§ RECORDS FOR PROCESSING:
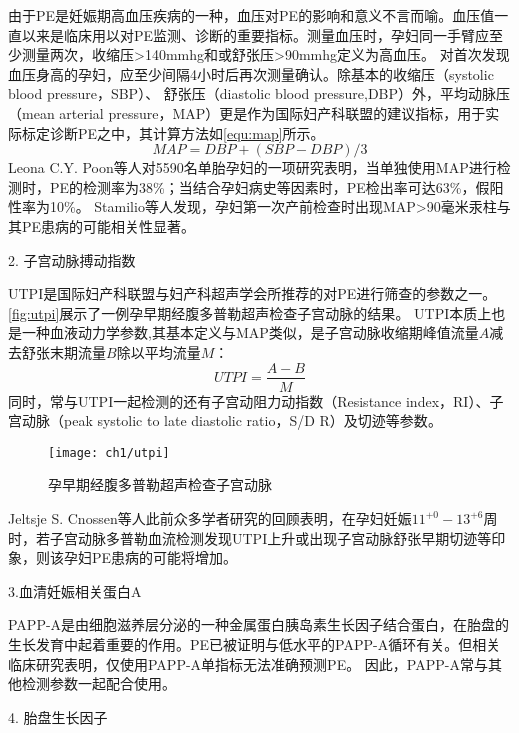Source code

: 由于PE是妊娠期高血压疾病的一种\cite{OAG9,HDASOM,2000s1}，血压对PE的影响和意义不言而喻。血压值一直以来是临床用以对PE监测、诊断的重要指标。测量血压时，孕妇同一手臂应至少测量两次，收缩压>140mmhg和或舒张压>90mmhg定义为高血压。
对首次发现血压身高的孕妇，应至少间隔4小时后再次测量确认\cite{OAG9}。除基本的收缩压（systolic blood pressure，SBP）、
舒张压（diastolic blood pressure,DBP）外，平均动脉压（mean arterial pressure，MAP）更是作为国际妇产科联盟的建议指标，用于实际标定诊断PE之中，其计算方法如\autoref{equ:map}所示\cite{FIGO}。
\begin{equation}
    \label{equ:map}
    MAP=DBP+(SBP-DBP)/3
\end{equation}
Leona C.Y. Poon\cite{Poon2008}等人对5590名单胎孕妇的一项研究表明，当单独使用MAP进行检测时，PE的检测率为38\%；当结合孕妇病史等因素时，PE检出率可达63\%，假阳性率为10\%。
Stamilio等人\cite{Stamilio2000}发现，孕妇第一次产前检查时出现MAP>90毫米汞柱与其PE患病的可能相关性显著。

2. 子宫动脉搏动指数

UTPI是国际妇产科联盟与妇产科超声学会所推荐的对PE进行筛查的参数之一\cite{FIGO,Sotiriadis2019}。\autoref{fig:utpi}展示了一例孕早期经腹多普勒超声检查子宫动脉的结果\cite{Sotiriadis2019}。
UTPI本质上也是一种血液动力学参数,其基本定义与MAP类似，是子宫动脉收缩期峰值流量$A$减去舒张末期流量$B$除以平均流量$M$\cite{Cnossen2008}：
\begin{equation}
    \label{equ:utpi}
    UTPI=\frac{A-B}{M}
\end{equation}
同时，常与UTPI一起检测的还有子宫动阻力动指数（Resistance index，RI）、子宫动脉（peak systolic to late diastolic ratio，S/D R）及切迹等参数\cite{Cnossen2008}。
\begin{figure}[htbp]
    \centering
    \texttt{[image: ch1/utpi]}
    \caption{\label{fig:utpi}孕早期经腹多普勒超声检查子宫动脉}
\end{figure}
Jeltsje S. Cnossen等人\cite{Cnossen2008}此前众多学者研究的回顾表明，在孕妇妊娠$11^{+0}-13^{+6}$周时，若子宫动脉多普勒血流检测发现UTPI上升或出现子宫动脉舒张早期切迹等印象，则该孕妇PE患病的可能将增加\cite{OAG9,Plasencia2008}。

3.血清妊娠相关蛋白A

PAPP-A是由细胞滋养层分泌的一种金属蛋白胰岛素生长因子结合蛋白，在胎盘的生长发育中起着重要的作用。PE已被证明与低水平的PAPP-A循环有关\cite{FIGO}。但相关临床研究表明，仅使用PAPP-A单指标无法准确预测PE\cite{Smith2002}。
因此，PAPP-A常与其他检测参数一起配合使用\cite{Poon2009,Tan2018,Ray2018}。 

4. 胎盘生长因子

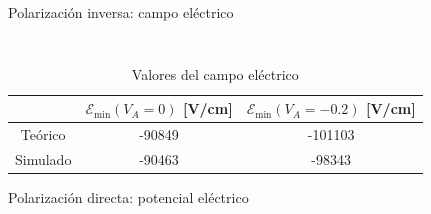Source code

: \documentclass[aspectratio=169,xcolor=dvipsnames]{beamer}
\begin{document}
\begin{frame}{Polarización inversa: campo eléctrico}
\begin{columns}
\begin{column}{0.5\textwidth}
\begin{figure}
        \end{figure}
    \end{column}
    \end{columns}
    \begin{table}
        \caption{Valores del campo eléctrico}
        \begin{tabular}{c|cc}
            & $\mathcal{E}_{\min} (V_A=0)$ [V/cm] & $\mathcal{E}_{\min} (V_A=-0.2)$ [V/cm]  \\ \hline
            Teórico & -90849 & -101103 \\
            Simulado & -90463 & -98343 
        \end{tabular}
    \end{table}
\end{frame}

\begin{frame}{Polarización directa: potencial eléctrico}
    

\end{frame}
\end{document}
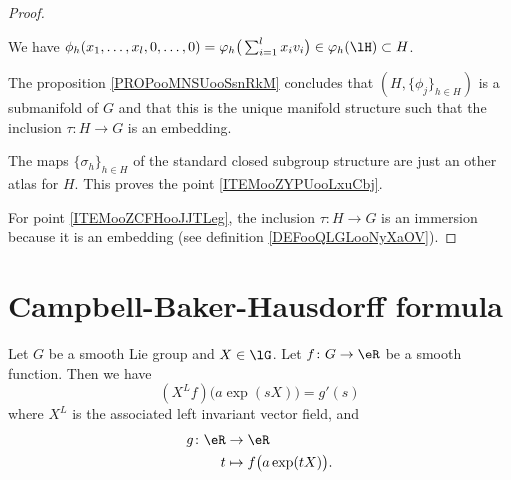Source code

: \begin{theorem}
\begin{proof}
\begin{subproof}
		We have \( \phi_h(x_1,\ldots,x_l,0,\ldots,0)=\varphi_h\big( \sum_{i=1}^lx_iv_i \big)\in\varphi_h(\lH)\subset H\).
	\end{subproof}
	The proposition \ref{PROPooMNSUooSsnRkM} concludes that \( (H,\{ \phi_j \}_{h\in H})\) is a submanifold of \( G\) and that this is the unique manifold structure such that the inclusion \(\tau \colon H\to G  \) is an embedding.

	The maps \( \{ \sigma_h \}_{h\in H}\) of the standard closed subgroup structure are just an other atlas for \( H\). This proves the point \ref{ITEMooZYPUooLxuCbj}.

	For point \ref{ITEMooZCFHooJJTLeg}, the inclusion \(\tau \colon H\to G  \) is an immersion because it is an embedding (see definition \ref{DEFooQLGLooNyXaOV}).
\end{proof}


\section{Campbell-Baker-Hausdorff formula}


\begin{proposition}	\label{PROPooNEIHooWQctei}
	Let \( G\) be a smooth Lie group and \( X\in\lG\). Let \(f \colon G\to \eR  \) be a smooth function. Then we have
	\begin{equation}
		(X^Lf)\big( a\exp(sX) \big)=g'(s)
	\end{equation}
	where \( X^L\) is the associated left invariant vector field, and
	\begin{equation}
		\begin{aligned}
			g\colon \eR & \to \eR                         \\
			t           & \mapsto f\big( a\exp(tX) \big).
		\end{aligned}
	\end{equation}
\end{proposition}


\end{theorem}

§ WORK INSTRUCTION: Copy out the lines above in full and unaltered, apart from the pictures.

§ RESPONSE AREA:
Source code

: 由于PE是妊娠期高血压疾病的一种\cite{OAG9,HDASOM,2000s1}，血压对PE的影响和意义不言而喻。血压值一直以来是临床用以对PE监测、诊断的重要指标。测量血压时，孕妇同一手臂应至少测量两次，收缩压>140mmhg和或舒张压>90mmhg定义为高血压。
对首次发现血压身高的孕妇，应至少间隔4小时后再次测量确认\cite{OAG9}。除基本的收缩压（systolic blood pressure，SBP）、
舒张压（diastolic blood pressure,DBP）外，平均动脉压（mean arterial pressure，MAP）更是作为国际妇产科联盟的建议指标，用于实际标定诊断PE之中，其计算方法如\autoref{equ:map}所示\cite{FIGO}。
\begin{equation}
    \label{equ:map}
    MAP=DBP+(SBP-DBP)/3
\end{equation}
Leona C.Y. Poon\cite{Poon2008}等人对5590名单胎孕妇的一项研究表明，当单独使用MAP进行检测时，PE的检测率为38\%；当结合孕妇病史等因素时，PE检出率可达63\%，假阳性率为10\%。
Stamilio等人\cite{Stamilio2000}发现，孕妇第一次产前检查时出现MAP>90毫米汞柱与其PE患病的可能相关性显著。

2. 子宫动脉搏动指数

UTPI是国际妇产科联盟与妇产科超声学会所推荐的对PE进行筛查的参数之一\cite{FIGO,Sotiriadis2019}。\autoref{fig:utpi}展示了一例孕早期经腹多普勒超声检查子宫动脉的结果\cite{Sotiriadis2019}。
UTPI本质上也是一种血液动力学参数,其基本定义与MAP类似，是子宫动脉收缩期峰值流量$A$减去舒张末期流量$B$除以平均流量$M$\cite{Cnossen2008}：
\begin{equation}
    \label{equ:utpi}
    UTPI=\frac{A-B}{M}
\end{equation}
同时，常与UTPI一起检测的还有子宫动阻力动指数（Resistance index，RI）、子宫动脉（peak systolic to late diastolic ratio，S/D R）及切迹等参数\cite{Cnossen2008}。
\begin{figure}[htbp]
    \centering
    \texttt{[image: ch1/utpi]}
    \caption{\label{fig:utpi}孕早期经腹多普勒超声检查子宫动脉}
\end{figure}
Jeltsje S. Cnossen等人\cite{Cnossen2008}此前众多学者研究的回顾表明，在孕妇妊娠$11^{+0}-13^{+6}$周时，若子宫动脉多普勒血流检测发现UTPI上升或出现子宫动脉舒张早期切迹等印象，则该孕妇PE患病的可能将增加\cite{OAG9,Plasencia2008}。

3.血清妊娠相关蛋白A

PAPP-A是由细胞滋养层分泌的一种金属蛋白胰岛素生长因子结合蛋白，在胎盘的生长发育中起着重要的作用。PE已被证明与低水平的PAPP-A循环有关\cite{FIGO}。但相关临床研究表明，仅使用PAPP-A单指标无法准确预测PE\cite{Smith2002}。
因此，PAPP-A常与其他检测参数一起配合使用\cite{Poon2009,Tan2018,Ray2018}。 

4. 胎盘生长因子

Source code

: \documentclass[aspectratio=169,xcolor=dvipsnames]{beamer}
\begin{document}
\begin{frame}{Polarización inversa: campo eléctrico}
\begin{columns}
\begin{column}{0.5\textwidth}
\begin{figure}
        \end{figure}
    \end{column}
    \end{columns}
    \begin{table}
        \caption{Valores del campo eléctrico}
        \begin{tabular}{c|cc}
            & $\mathcal{E}_{\min} (V_A=0)$ [V/cm] & $\mathcal{E}_{\min} (V_A=-0.2)$ [V/cm]  \\ \hline
            Teórico & -90849 & -101103 \\
            Simulado & -90463 & -98343 
        \end{tabular}
    \end{table}
\end{frame}

\begin{frame}{Polarización directa: potencial eléctrico}
    

\end{frame}
\end{document}
Source code

: \begin{theorem}
\begin{proof}
\begin{subproof}
		We have \( \phi_h(x_1,\ldots,x_l,0,\ldots,0)=\varphi_h\big( \sum_{i=1}^lx_iv_i \big)\in\varphi_h(\lH)\subset H\).
	\end{subproof}
	The proposition \ref{PROPooMNSUooSsnRkM} concludes that \( (H,\{ \phi_j \}_{h\in H})\) is a submanifold of \( G\) and that this is the unique manifold structure such that the inclusion \(\tau \colon H\to G  \) is an embedding.

	The maps \( \{ \sigma_h \}_{h\in H}\) of the standard closed subgroup structure are just an other atlas for \( H\). This proves the point \ref{ITEMooZYPUooLxuCbj}.

	For point \ref{ITEMooZCFHooJJTLeg}, the inclusion \(\tau \colon H\to G  \) is an immersion because it is an embedding (see definition \ref{DEFooQLGLooNyXaOV}).
\end{proof}


\section{Campbell-Baker-Hausdorff formula}


\begin{proposition}	\label{PROPooNEIHooWQctei}
	Let \( G\) be a smooth Lie group and \( X\in\lG\). Let \(f \colon G\to \eR  \) be a smooth function. Then we have
	\begin{equation}
		(X^Lf)\big( a\exp(sX) \big)=g'(s)
	\end{equation}
	where \( X^L\) is the associated left invariant vector field, and
	\begin{equation}
		\begin{aligned}
			g\colon \eR & \to \eR                         \\
			t           & \mapsto f\big( a\exp(tX) \big).
		\end{aligned}
	\end{equation}
\end{proposition}


\end{theorem}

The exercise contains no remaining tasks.